**RECORDS FOR THIS TASK**

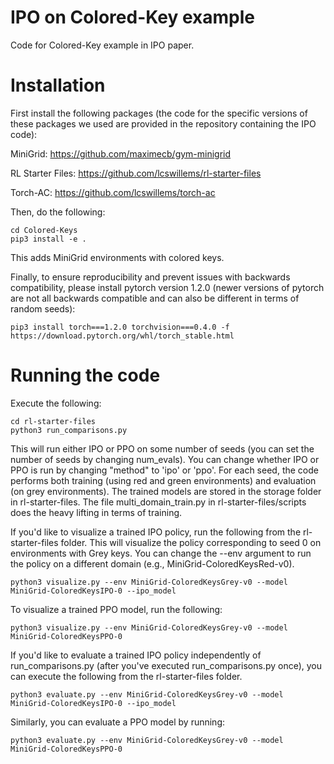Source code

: # IPO on Colored-Key example

Code for Colored-Key example in IPO paper. 

# Installation

First install the following packages (the code for the specific versions of these packages we used are provided in the repository containing the IPO code):

MiniGrid: https://github.com/maximecb/gym-minigrid

RL Starter Files: https://github.com/lcswillems/rl-starter-files

Torch-AC: https://github.com/lcswillems/torch-ac

Then, do the following:

```
cd Colored-Keys
pip3 install -e .
```

This adds MiniGrid environments with colored keys.

Finally, to ensure reproducibility and prevent issues with backwards compatibility, please install pytorch version 1.2.0 (newer versions of pytorch are not all backwards compatible and can also be different in terms of random seeds):

```
pip3 install torch===1.2.0 torchvision===0.4.0 -f https://download.pytorch.org/whl/torch_stable.html

```

# Running the code

Execute the following:

```
cd rl-starter-files
python3 run_comparisons.py
```

This will run either IPO or PPO on some number of seeds (you can set the number of seeds by changing num_evals). You can change whether IPO or PPO is run by changing "method" to 'ipo' or 'ppo'. For each seed, the code performs both training (using red and green environments) and evaluation (on grey environments). The trained models are stored in the storage folder in rl-starter-files. The file multi_domain_train.py in rl-starter-files/scripts does the heavy lifting in terms of training. 

If you'd like to visualize a trained IPO policy, run the following from the rl-starter-files folder. This will visualize the policy corresponding to seed 0 on environments with Grey keys. You can change the --env argument to run the policy on a different domain (e.g., MiniGrid-ColoredKeysRed-v0).

```
python3 visualize.py --env MiniGrid-ColoredKeysGrey-v0 --model MiniGrid-ColoredKeysIPO-0 --ipo_model
```

To visualize a trained PPO model, run the following:

```
python3 visualize.py --env MiniGrid-ColoredKeysGrey-v0 --model MiniGrid-ColoredKeysPPO-0 
```

If you'd like to evaluate a trained IPO policy independently of run_comparisons.py (after you've executed run_comparisons.py once), you can execute the following from the rl-starter-files folder. 

```
python3 evaluate.py --env MiniGrid-ColoredKeysGrey-v0 --model MiniGrid-ColoredKeysIPO-0 --ipo_model
``` 

Similarly, you can evaluate a PPO model by running:

```
python3 evaluate.py --env MiniGrid-ColoredKeysGrey-v0 --model MiniGrid-ColoredKeysPPO-0
```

**EXERCISE PROMPT**
Output the number of lines in the records above that contain the string "ColoredKeysIPO", and no other text.

**SOLVED EXERCISE**
2